Impact from cultural tourism hard to gauge
The state is gearing up on multiple fronts for tourists coming for the 150th anniversary of the Civil War, to be commemorated through 2015. Officials are confident that Mississippi will see a large number of visitors flock in for the numerous planned events.
However, how many will come and what the economic impact will be is anyone’s guess.
“Tracking how many cultural and heritage tourists who will come to our state for the 150th anniversary of the Civil War is nearly impossible to gauge,” said Sarah McCullough, Cultural and Heritage Program manager at the Mississippi Development Authority (MDA). McCullough pointed out that even at venues such as the Vicksburg National Military Park, not all visitors register, nor are they surveyed to find if they came to Vicksburg primarily for the battlefield, gaming or some other reason. “All we know is that the impact of cultural and heritage tourism related to the Civil War is bigger than the numbers show,” she added.

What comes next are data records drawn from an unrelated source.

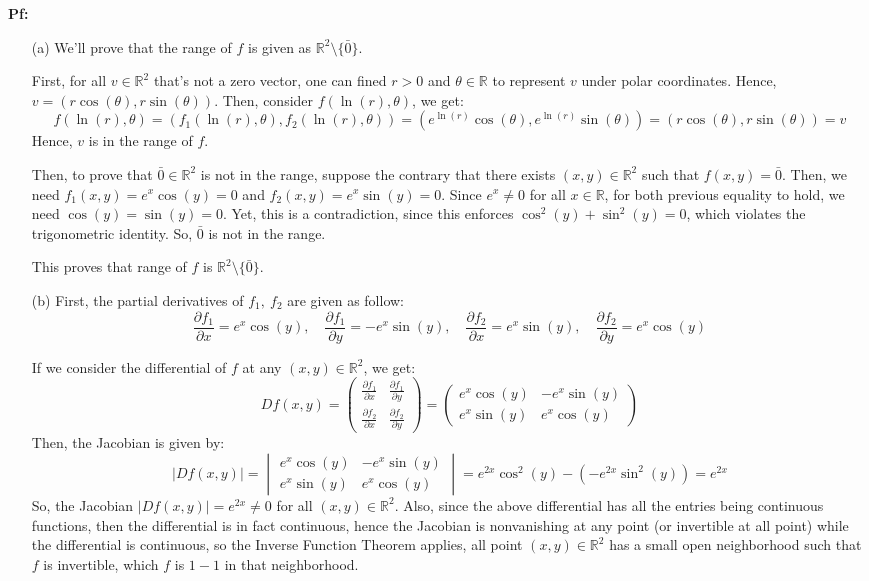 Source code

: \documentclass{article}
\begin{document}
\textbf{Pf:}
\begin{itemize}
    \item[(a)] We'll prove that the range of $f$ is given as $\mathbb{R}^2\setminus\{\bar{0}\}$.
    
    First, for all $v\in\mathbb{R}^2$ that's not a zero vector, one can fined $r>0$ and $\theta\in\mathbb{R}$ to represent $v$ under polar coordinates.
    Hence, $v = (r\cos(\theta),r\sin(\theta))$. Then, consider $f(\ln(r),\theta)$, we get:
    $$f(\ln(r),\theta)=\left(f_1(\ln(r),\theta),f_2(\ln(r),\theta)\right) = (e^{\ln(r)}\cos(\theta),e^{\ln(r)}\sin(\theta)) = (r\cos(\theta),r\sin(\theta))=v$$
    Hence, $v$ is in the range of $f$.

    Then, to prove that $\bar{0}\in \mathbb{R}^2$ is not in the range, suppose the contrary that there exists $(x,y)\in\mathbb{R}^2$ such that $f(x,y)=\bar{0}$.
    Then, we need $f_1(x,y)=e^x\cos(y)=0$ and $f_2(x,y)=e^x\sin(y)=0$.
    Since $e^x\neq 0$ for all $x\in\mathbb{R}$, for both previous equality to hold, we need $\cos(y)=\sin(y)=0$. Yet, this is a contradiction, since this enforces $\cos^2(y)+\sin^2(y)=0$,
    which violates the trigonometric identity. So, $\bar{0}$ is not in the range.

    This proves that range of $f$ is $\mathbb{R}^2\setminus\{\bar{0}\}$.

    \hfil

    \item[(b)] First, the partial derivatives of $f_1,\ f_2$ are given as follow:
    $$\frac{\partial f_1}{\partial x} = e^x\cos(y),\quad \frac{\partial f_1}{\partial y}=-e^x\sin(y),\quad \frac{\partial f_2}{\partial x}=e^x\sin(y),\quad \frac{\partial f_2}{\partial y}=e^x\cos(y)$$
    
    If we consider the differential of $f$ at any $(x,y)\in\mathbb{R}^2$, we get:
    $$Df(x,y) = \begin{pmatrix}
        \frac{\partial f_1}{\partial x} & \frac{\partial f_1}{\partial y}\\
        \frac{\partial f_2}{\partial x} & \frac{\partial f_2}{\partial y}
    \end{pmatrix} = \begin{pmatrix}
        e^x\cos(y) & -e^x\sin(y)\\
        e^x\sin(y) & e^x\cos(y)
    \end{pmatrix}$$
    Then, the Jacobian is given by:
    $$|Df(x,y)| = \begin{vmatrix}
        e^x\cos(y) & -e^x\sin(y)\\
        e^x\sin(y) & e^x\cos(y)
    \end{vmatrix} = e^{2x}\cos^2(y) - (-e^{2x}\sin^2(y)) = e^{2x}$$
    So, the Jacobian $|Df(x,y)|=e^{2x}\neq 0$ for all $(x,y)\in\mathbb{R}^2$. Also, since the above differential has all the entries being continuous functions,
    then the differential is in fact continuous, hence the Jacobian is nonvanishing at any point (or invertible at all point) while the differential is continuous,
    so the Inverse Function Theorem applies, all point $(x,y)\in\mathbb{R}^2$ has a small open neighborhood such that $f$ is invertible, which $f$ is $1-1$ in that neighborhood.


\end{itemize}
\end{document}

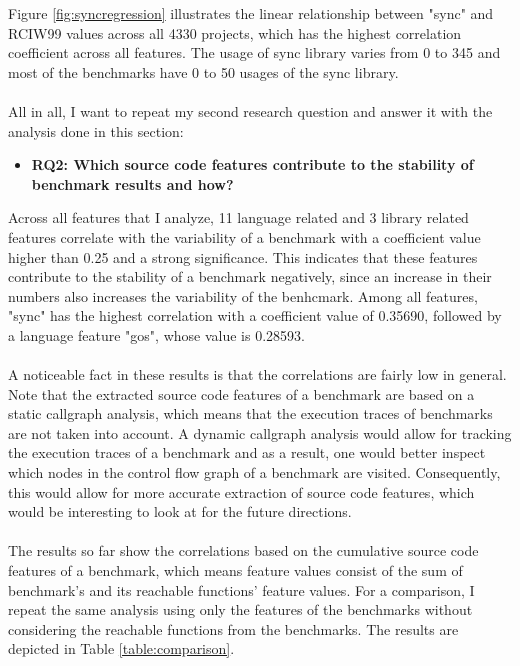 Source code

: \documentclass{seal_thesis}
\begin{document}
\noindent Figure \ref{fig:syncregression} illustrates the linear relationship between "sync" and RCIW99 values across all 4330 projects, which has the highest correlation coefficient across all features. The usage of sync library varies from 0 to 345 and most of the benchmarks have 0 to 50 usages of the sync library.\\
\\
All in all, I want to repeat my second research question and answer it with the analysis done in this section:

\begin{itemize}
	\item \textbf{RQ2: Which source code features contribute to the stability of benchmark results and how?}
\end{itemize}

\noindent Across all features that I analyze, 11 language related and 3 library related features correlate with the variability of a benchmark with a coefficient value higher than 0.25 and a strong significance. This indicates that these features contribute to the stability of a benchmark negatively, since an increase in their numbers also increases the variability of the benhcmark. Among all features, "sync" has the highest correlation with a coefficient value of 0.35690, followed by a language feature "gos", whose value is 0.28593.\\
\\
A noticeable fact in these results is that the correlations are fairly low in general. Note that the extracted source code features of a benchmark are based on a static callgraph analysis, which means that the execution traces of benchmarks are not taken into account. A dynamic callgraph analysis would allow for tracking the execution traces of a benchmark and as a result, one would better inspect which nodes in the control flow graph of a benchmark are visited. Consequently, this would allow for more accurate extraction of source code features, which would be interesting to look at for the future directions.\\
\\
The results so far show the correlations based on the cumulative source code features of a benchmark, which means feature values consist of the sum of benchmark's and its reachable functions' feature values. For a comparison, I repeat the same analysis using only the features of the benchmarks without considering the reachable functions from the benchmarks. The results are depicted in Table \ref{table:comparison}.
\end{document}
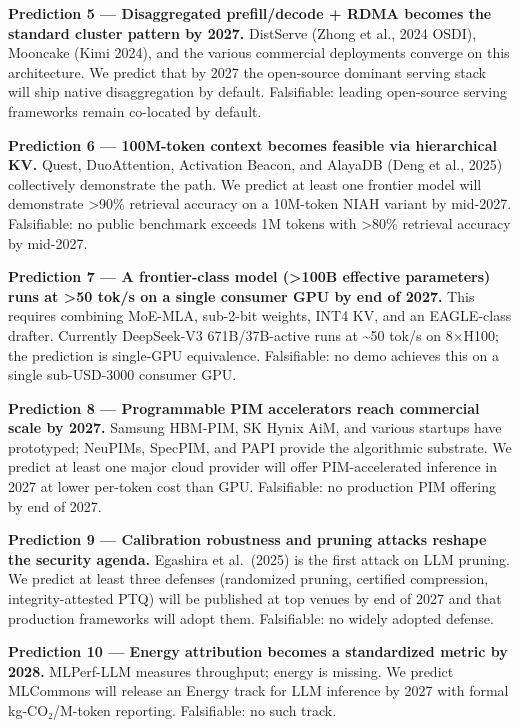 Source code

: \textbf{Prediction 5 --- Disaggregated prefill/decode + RDMA becomes the standard cluster pattern by 2027.} DistServe (Zhong et al., 2024 OSDI), Mooncake (Kimi 2024), and the various commercial deployments converge on this architecture. We predict that by 2027 the open-source dominant serving stack will ship native disaggregation by default. Falsifiable: leading open-source serving frameworks remain co-located by default.

\textbf{Prediction 6 --- 100M-token context becomes feasible via hierarchical KV.} Quest, DuoAttention, Activation Beacon, and AlayaDB (Deng et al., 2025) collectively demonstrate the path. We predict at least one frontier model will demonstrate \textgreater90\% retrieval accuracy on a 10M-token NIAH variant by mid-2027. Falsifiable: no public benchmark exceeds 1M tokens with \textgreater80\% retrieval accuracy by mid-2027.

\textbf{Prediction 7 --- A frontier-class model (\textgreater100B effective parameters) runs at \textgreater50 tok/s on a single consumer GPU by end of 2027.} This requires combining MoE-MLA, sub-2-bit weights, INT4 KV, and an EAGLE-class drafter. Currently DeepSeek-V3 671B/37B-active runs at \textasciitilde50 tok/s on 8×H100; the prediction is single-GPU equivalence. Falsifiable: no demo achieves this on a single sub-USD-3000 consumer GPU.

\textbf{Prediction 8 --- Programmable PIM accelerators reach commercial scale by 2027.} Samsung HBM-PIM, SK Hynix AiM, and various startups have prototyped; NeuPIMs, SpecPIM, and PAPI provide the algorithmic substrate. We predict at least one major cloud provider will offer PIM-accelerated inference in 2027 at lower per-token cost than GPU. Falsifiable: no production PIM offering by end of 2027.

\textbf{Prediction 9 --- Calibration robustness and pruning attacks reshape the security agenda.} Egashira et al.~(2025) is the first attack on LLM pruning. We predict at least three defenses (randomized pruning, certified compression, integrity-attested PTQ) will be published at top venues by end of 2027 and that production frameworks will adopt them. Falsifiable: no widely adopted defense.

\textbf{Prediction 10 --- Energy attribution becomes a standardized metric by 2028.} MLPerf-LLM measures throughput; energy is missing. We predict MLCommons will release an Energy track for LLM inference by 2027 with formal kg-CO₂/M-token reporting. Falsifiable: no such track.

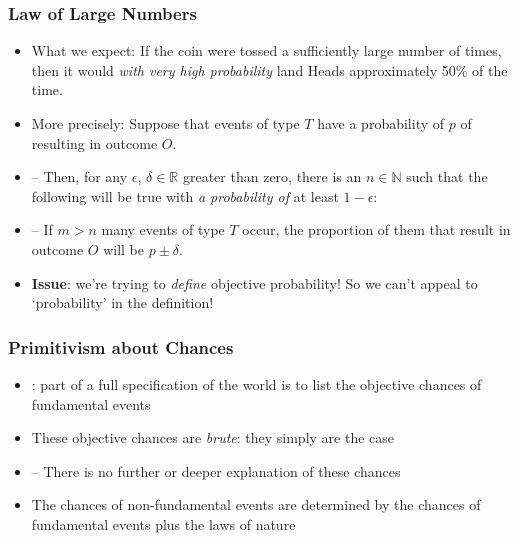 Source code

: \begin{frame}
\frametitle{Law of Large Numbers}

\begin{itemize}[<+->]

\item What we expect: If the coin were tossed a sufficiently large number of times, then it would \emph{with very high probability} land Heads approximately 50\% of the time.

\item More precisely: Suppose that events of type $T$ have a probability of $p$ of resulting in outcome $O$. 
\item[] -- Then, for any $\epsilon$, $\delta \in \mathbb{R}$ greater than zero, there is an $n\in\mathbb{N}$ such that the following will be true with \emph{a probability of} at least $1-\epsilon$:

\item[] -- If $m > n$ many events of type $T$ occur, the proportion of them that result in outcome $O$ will be $p \pm \delta$.

\item \textbf{Issue}: we're trying to \textit{define} objective probability! So we can't appeal to `probability' in the definition!

\end{itemize}
\end{frame}

\begin{frame}
\frametitle{Primitivism about Chances}

\begin{itemize}[<+->]

\item {}: part of a full specification of the world is to list the objective chances of fundamental events

\item These objective chances are \textit{brute}: they simply are the case

\item[] -- There is no further or deeper explanation of these chances

\item The chances of non-fundamental events are determined by the chances of fundamental events plus the laws of nature


\end{itemize}
\end{frame}

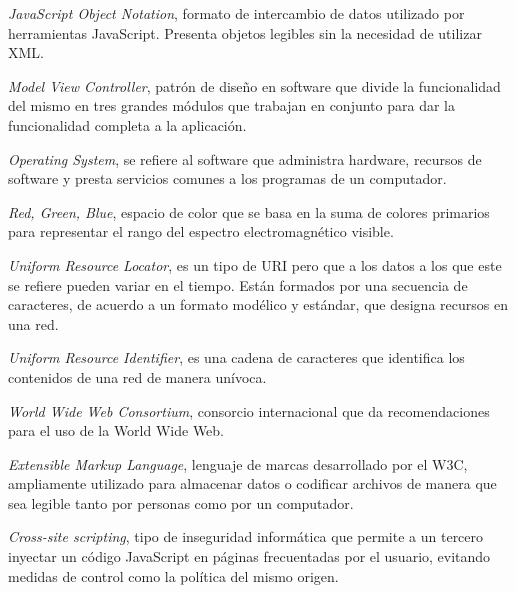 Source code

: \begin{description}[labelindent=1cm,labelwidth=2.25cm,align=left,leftmargin=3.45cm]
	\item[$JSON$] \emph{JavaScript Object Notation}, formato de intercambio de datos utilizado por herramientas JavaScript. Presenta objetos legibles sin la necesidad de utilizar XML.
	\item[$MVC$] \emph{Model View Controller}, patrón de diseño en software que divide la funcionalidad del mismo en tres grandes módulos que trabajan en conjunto para dar la funcionalidad completa a la aplicación.
	\item[$OS$] \emph{Operating System}, se refiere al software que administra hardware, recursos de software y presta servicios comunes a los programas de un computador.
	\item[$RGB$] \emph{Red, Green, Blue}, espacio de color que se basa en la suma de colores primarios para representar el rango del espectro electromagnético visible.
	\item[$URL$] \emph{Uniform Resource Locator}, es un tipo de URI pero que a los datos a los que este se refiere pueden variar en el tiempo. Están formados por una secuencia de caracteres, de acuerdo a un formato modélico y estándar, que designa recursos en una red.
	\item[$URI$] \emph{Uniform Resource Identifier}, es una cadena de caracteres que identifica los contenidos de una red de manera unívoca.
	\item[$W3C$] \emph{World Wide Web Consortium}, consorcio internacional que da recomendaciones para el uso de la World Wide Web.
	\item[$XML$] \emph{Extensible Markup Language}, lenguaje de marcas desarrollado por el W3C, ampliamente utilizado para almacenar datos o codificar archivos de manera que sea legible tanto por personas como por un computador.
	\item[$XSS$] \emph{Cross-site scripting}, tipo de inseguridad informática que permite a un tercero inyectar un código JavaScript en páginas frecuentadas por el usuario, evitando medidas de control como la política del mismo origen.
\end{description}
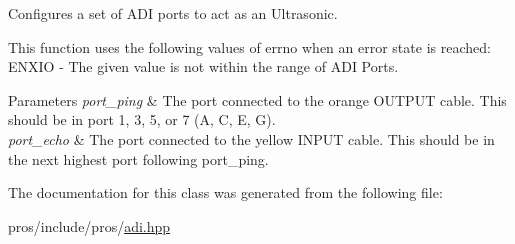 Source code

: Configures a set of A\+DI ports to act as an Ultrasonic. 

This function uses the following values of errno when an error state is reached\+: E\+N\+X\+IO -\/ The given value is not within the range of A\+DI Ports.


\begin{DoxyParams}{Parameters}
{\em port\+\_\+ping} & The port connected to the orange O\+U\+T\+P\+UT cable. This should be in port 1, 3, 5, or 7 (\textquotesingle{}A\textquotesingle{}, \textquotesingle{}C\textquotesingle{}, \textquotesingle{}E\textquotesingle{}, \textquotesingle{}G\textquotesingle{}). \\
\hline
{\em port\+\_\+echo} & The port connected to the yellow I\+N\+P\+UT cable. This should be in the next highest port following port\+\_\+ping. \\
\hline
\end{DoxyParams}


The documentation for this class was generated from the following file\+:\begin{DoxyCompactItemize}
\item 
pros/include/pros/\hyperlink{adi_8hpp}{adi.\+hpp}\end{DoxyCompactItemize}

According to figures supplied by the MDA, in 2009, the most current year available, visitation to Mississippi’s Civil War battlefields at Brice’s Crossroads, Corinth/Shiloh (just across the state line in Tennessee) and Vicksburg totaled approximately 1.185 million, with almost half of those (584,105) from Vicksburg.
Of all tourists, those interested in cultural/heritage offerings represent the most attractive demographic. A national study from the Travel Industry of America and the Smithsonian found that the average cultural tourist spends on average $623 per person per trip (excluding travel costs), compared to $457 per person per trip for other tourists.
McCullough pointed to another finding of the survey — 44 percent of those surveyed said shopping was an important component of their visit. And of those, 70 percent said they wanted to buy locally — they were looking for items they could not find at home.
“That’s good news for our local merchants and Main Streets across the state,” McCullough said.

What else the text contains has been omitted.